▶ **TASK PROMPT**: Go through the material and pull out every line with the string "המטריציונית" in it.

▶ **EXERCISE INPUTS**:
+++

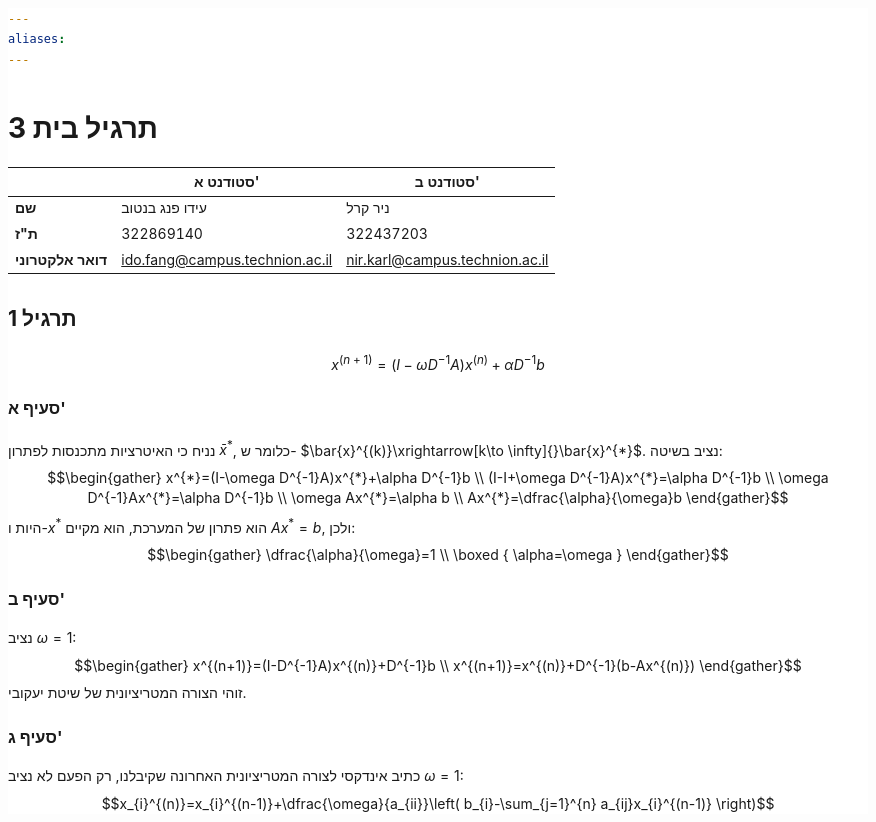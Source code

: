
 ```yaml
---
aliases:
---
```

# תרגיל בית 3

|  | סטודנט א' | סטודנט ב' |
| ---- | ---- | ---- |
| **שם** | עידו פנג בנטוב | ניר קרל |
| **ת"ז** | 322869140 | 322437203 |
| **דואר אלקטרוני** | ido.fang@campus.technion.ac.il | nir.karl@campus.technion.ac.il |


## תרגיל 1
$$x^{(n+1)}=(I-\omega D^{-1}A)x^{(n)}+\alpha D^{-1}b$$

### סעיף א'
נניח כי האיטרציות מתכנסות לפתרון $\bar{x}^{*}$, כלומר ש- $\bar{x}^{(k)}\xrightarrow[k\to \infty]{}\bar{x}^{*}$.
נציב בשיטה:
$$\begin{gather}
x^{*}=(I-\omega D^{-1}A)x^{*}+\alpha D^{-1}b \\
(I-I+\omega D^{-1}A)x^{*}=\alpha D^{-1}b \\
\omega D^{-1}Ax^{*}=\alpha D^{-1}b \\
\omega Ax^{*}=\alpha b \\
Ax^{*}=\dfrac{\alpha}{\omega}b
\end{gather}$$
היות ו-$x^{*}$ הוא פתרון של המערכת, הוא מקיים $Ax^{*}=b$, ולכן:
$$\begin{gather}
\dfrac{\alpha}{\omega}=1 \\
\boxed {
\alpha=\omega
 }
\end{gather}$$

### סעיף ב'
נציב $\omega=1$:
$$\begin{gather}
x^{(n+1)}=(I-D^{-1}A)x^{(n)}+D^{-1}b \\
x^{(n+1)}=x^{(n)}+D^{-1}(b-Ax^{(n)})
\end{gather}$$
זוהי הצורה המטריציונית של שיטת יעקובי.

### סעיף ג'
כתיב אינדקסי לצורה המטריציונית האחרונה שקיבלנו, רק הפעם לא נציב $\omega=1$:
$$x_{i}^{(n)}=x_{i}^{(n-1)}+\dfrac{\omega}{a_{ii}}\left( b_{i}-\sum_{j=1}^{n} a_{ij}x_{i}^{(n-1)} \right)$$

+++

▶ **OUTPUT**:
זוהי הצורה המטריציונית של שיטת יעקובי.
כתיב אינדקסי לצורה המטריציונית האחרונה שקיבלנו, רק הפעם לא נציב $\omega=1$:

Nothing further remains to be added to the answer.